ZooKeeper Data Model - Znodes

Read more about »
  • Java 9 features
  • Read about Hadoop
  • Read about Storm
  • Read about Storm


ZooKeeper architecture

ZooKeeper allows distributed processes to coordinate with each other through a shared hierarchical namespace of data registers. The namespace looks quite similar to a Unix filesystem. The data registers are known as znodes in the ZooKeeper nomenclature. Each znode can be fortified with a byte-array that stores actual data and each znode also holds some metadata information. Further, each znode may be linked to other lower znodes, forming an internal directory structure. Znodes maintain a stat structure that includes version numbers for data changes, Access Control List (ACL) changes, as well as a timestamp. The version number combined with the timestamp allows the ZooKeeper to validate the cache and to coordinate updates. The data that is stored at each znode in a namespace is atomically read and written.

The read requests obtain all the data bytes associated with a znode and a write request replaces all of the data. Each node is associated with an ACL that governs who can do what. From a data model perspective, at the top of the hierarchy is a root that is referred to as / (see Figure) and below the root are n znodes (ZooKeeper nodes). ZooKeeper stores the entire data tree in an in-memory database that is labeled the replicated database. Each znode in the tree stores a maximum of 1MB of data (by default).

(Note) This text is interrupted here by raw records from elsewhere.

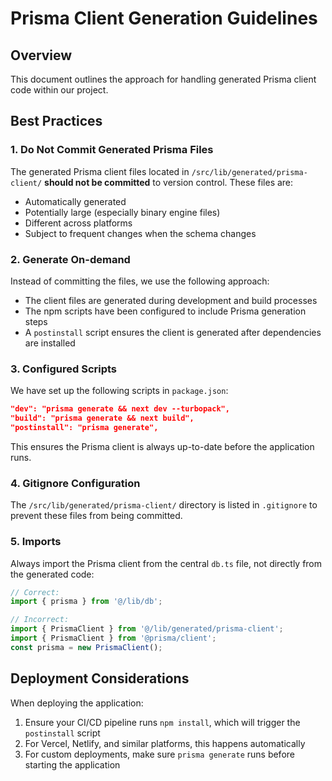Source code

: # Prisma Client Generation Guidelines

## Overview

This document outlines the approach for handling generated Prisma client code within our project.

## Best Practices

### 1. Do Not Commit Generated Prisma Files

The generated Prisma client files located in `/src/lib/generated/prisma-client/` **should not be committed** to version control. These files are:

- Automatically generated
- Potentially large (especially binary engine files)
- Different across platforms
- Subject to frequent changes when the schema changes

### 2. Generate On-demand

Instead of committing the files, we use the following approach:

- The client files are generated during development and build processes
- The npm scripts have been configured to include Prisma generation steps
- A `postinstall` script ensures the client is generated after dependencies are installed

### 3. Configured Scripts

We have set up the following scripts in `package.json`:

```json
"dev": "prisma generate && next dev --turbopack",
"build": "prisma generate && next build",
"postinstall": "prisma generate",
```

This ensures the Prisma client is always up-to-date before the application runs.

### 4. Gitignore Configuration

The `/src/lib/generated/prisma-client/` directory is listed in `.gitignore` to prevent these files from being committed.

### 5. Imports

Always import the Prisma client from the central `db.ts` file, not directly from the generated code:

```typescript
// Correct:
import { prisma } from '@/lib/db';

// Incorrect:
import { PrismaClient } from '@/lib/generated/prisma-client';
import { PrismaClient } from '@prisma/client';
const prisma = new PrismaClient();
```

## Deployment Considerations

When deploying the application:

1. Ensure your CI/CD pipeline runs `npm install`, which will trigger the `postinstall` script
2. For Vercel, Netlify, and similar platforms, this happens automatically
3. For custom deployments, make sure `prisma generate` runs before starting the application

For recoverability purposes, ZooKeeper efficiently logs updates to disk and forces write operations to be committed to disk prior to applying the changes to the in-memory database.

A znode can be labeled as sequential, which implies that the name that the client provides when creating the znode reflects a prefix. The full name is given by a sequential number that is chosen by the ensemble. In other words, when creating a znode, a request can be made so that the ZooKeeper appends a monotonically increasing counter to the end of the path. So nodes that are created with the sequential flag set contain the value of a monotonically increasing counter that is appended to its name. If n reflects the new znode and p represents the parent znode, then the sequence value of n is never smaller than the value in the name of any other sequential znode ever created under p. This is useful for synchronization purposes where multiple clients request a lock on a resource, as they all can concurrently create a sequential znode on a location. In this scenario, whoever is assigned the lowest number is entitled to the lock.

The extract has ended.